# DATA IN THIS EXERCISE:
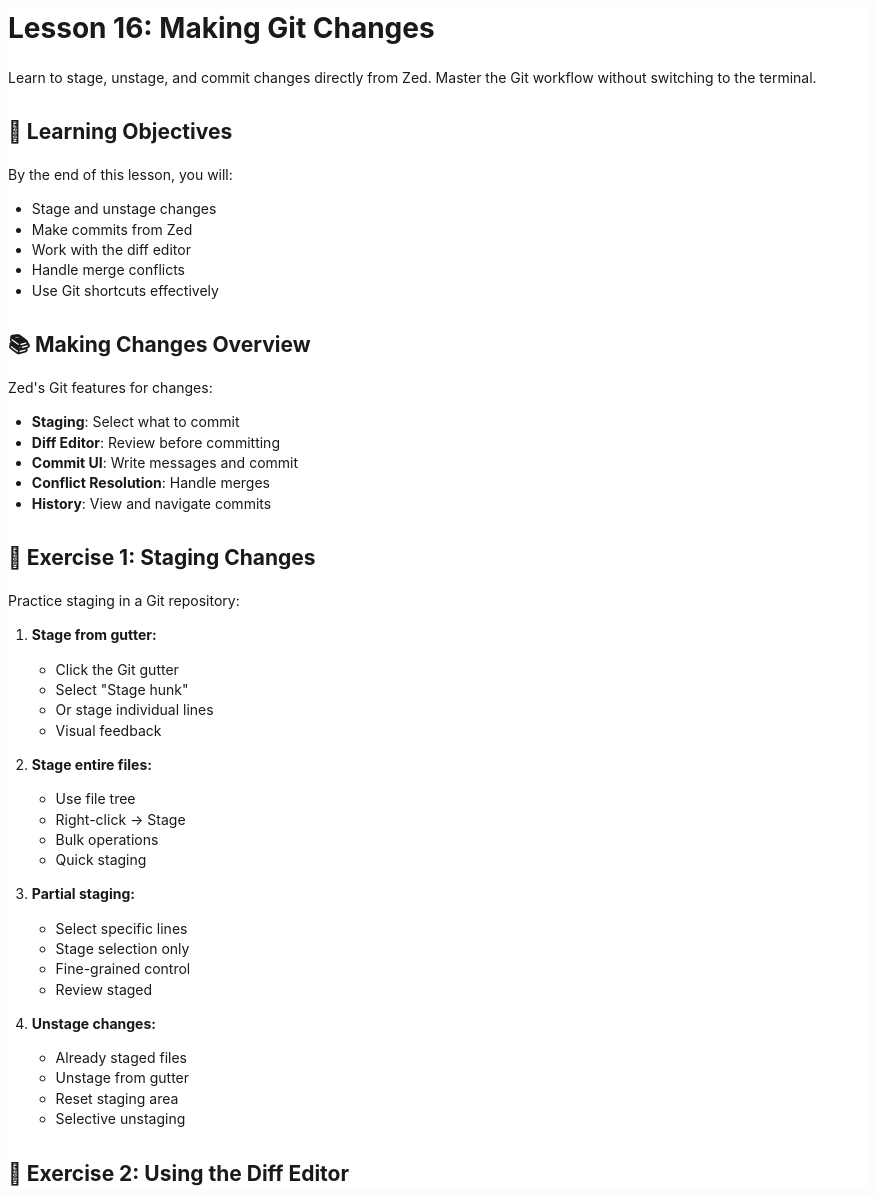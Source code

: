 # Lesson 16: Making Git Changes

Learn to stage, unstage, and commit changes directly from Zed. Master the Git workflow without switching to the terminal.

## 🎯 Learning Objectives

By the end of this lesson, you will:
- Stage and unstage changes
- Make commits from Zed
- Work with the diff editor
- Handle merge conflicts
- Use Git shortcuts effectively

## 📚 Making Changes Overview

Zed's Git features for changes:
- **Staging**: Select what to commit
- **Diff Editor**: Review before committing
- **Commit UI**: Write messages and commit
- **Conflict Resolution**: Handle merges
- **History**: View and navigate commits

## 🏃 Exercise 1: Staging Changes

Practice staging in a Git repository:

1. **Stage from gutter:**
   - Click the Git gutter
   - Select "Stage hunk"
   - Or stage individual lines
   - Visual feedback

2. **Stage entire files:**
   - Use file tree
   - Right-click → Stage
   - Bulk operations
   - Quick staging

3. **Partial staging:**
   - Select specific lines
   - Stage selection only
   - Fine-grained control
   - Review staged

4. **Unstage changes:**
   - Already staged files
   - Unstage from gutter
   - Reset staging area
   - Selective unstaging

## 🏃 Exercise 2: Using the Diff Editor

# TASK PROMPT:
From the line holding "- Make commits from Zed" down to the final line above, copy each line exactly, and leave out everything before it.

# SOLVED PROBLEM:
- Make commits from Zed
- Work with the diff editor
- Handle merge conflicts
- Use Git shortcuts effectively

## 📚 Making Changes Overview

Zed's Git features for changes:
- **Staging**: Select what to commit
- **Diff Editor**: Review before committing
- **Commit UI**: Write messages and commit
- **Conflict Resolution**: Handle merges
- **History**: View and navigate commits

## 🏃 Exercise 1: Staging Changes

Practice staging in a Git repository:

1. **Stage from gutter:**
   - Click the Git gutter
   - Select "Stage hunk"
   - Or stage individual lines
   - Visual feedback

2. **Stage entire files:**
   - Use file tree
   - Right-click → Stage
   - Bulk operations
   - Quick staging

3. **Partial staging:**
   - Select specific lines
   - Stage selection only
   - Fine-grained control
   - Review staged

4. **Unstage changes:**
   - Already staged files
   - Unstage from gutter
   - Reset staging area
   - Selective unstaging

## 🏃 Exercise 2: Using the Diff Editor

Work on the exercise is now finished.